The task
In the entries below, every line that contains "última" must be located and copied.

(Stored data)
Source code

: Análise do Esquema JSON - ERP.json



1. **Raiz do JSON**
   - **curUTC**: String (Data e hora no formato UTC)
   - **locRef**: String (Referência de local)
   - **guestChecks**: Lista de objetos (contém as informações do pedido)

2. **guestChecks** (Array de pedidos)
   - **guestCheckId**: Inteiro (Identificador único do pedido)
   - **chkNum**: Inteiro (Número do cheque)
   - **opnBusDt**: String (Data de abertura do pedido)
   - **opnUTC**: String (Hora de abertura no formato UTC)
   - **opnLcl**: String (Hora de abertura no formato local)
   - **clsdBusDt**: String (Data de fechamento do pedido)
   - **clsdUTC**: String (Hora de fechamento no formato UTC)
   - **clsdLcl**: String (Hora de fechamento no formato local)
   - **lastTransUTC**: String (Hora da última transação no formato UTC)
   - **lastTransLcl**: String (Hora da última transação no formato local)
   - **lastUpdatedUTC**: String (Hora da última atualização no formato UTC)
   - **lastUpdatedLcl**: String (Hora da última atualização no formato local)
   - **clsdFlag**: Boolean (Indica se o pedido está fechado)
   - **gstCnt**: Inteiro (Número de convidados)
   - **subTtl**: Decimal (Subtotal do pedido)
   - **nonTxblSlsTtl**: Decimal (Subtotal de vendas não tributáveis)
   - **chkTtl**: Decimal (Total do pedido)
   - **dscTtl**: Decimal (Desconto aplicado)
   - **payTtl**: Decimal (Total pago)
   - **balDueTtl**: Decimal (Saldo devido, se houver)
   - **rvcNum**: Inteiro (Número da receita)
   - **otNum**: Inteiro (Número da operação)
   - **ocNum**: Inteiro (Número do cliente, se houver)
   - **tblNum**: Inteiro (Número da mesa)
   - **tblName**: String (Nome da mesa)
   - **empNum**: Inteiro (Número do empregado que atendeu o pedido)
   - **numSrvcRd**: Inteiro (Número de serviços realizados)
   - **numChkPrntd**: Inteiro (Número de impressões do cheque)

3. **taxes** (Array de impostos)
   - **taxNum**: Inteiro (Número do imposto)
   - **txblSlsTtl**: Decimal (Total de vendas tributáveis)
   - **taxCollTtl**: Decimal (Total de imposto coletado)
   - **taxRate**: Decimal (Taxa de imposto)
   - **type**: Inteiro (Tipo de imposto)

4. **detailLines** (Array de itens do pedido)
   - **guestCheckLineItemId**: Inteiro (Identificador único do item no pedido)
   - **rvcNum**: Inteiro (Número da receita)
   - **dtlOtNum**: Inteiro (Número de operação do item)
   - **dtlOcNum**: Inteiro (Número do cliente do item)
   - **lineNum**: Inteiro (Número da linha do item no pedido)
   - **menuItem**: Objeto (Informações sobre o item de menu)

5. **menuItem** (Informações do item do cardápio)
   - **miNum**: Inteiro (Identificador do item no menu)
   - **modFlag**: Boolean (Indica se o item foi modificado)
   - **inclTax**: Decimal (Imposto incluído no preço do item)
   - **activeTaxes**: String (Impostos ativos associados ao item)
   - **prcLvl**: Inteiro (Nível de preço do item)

Solution for this problem
   - **lastTransUTC**: String (Hora da última transação no formato UTC)
   - **lastTransLcl**: String (Hora da última transação no formato local)
   - **lastUpdatedUTC**: String (Hora da última atualização no formato UTC)
   - **lastUpdatedLcl**: String (Hora da última atualização no formato local)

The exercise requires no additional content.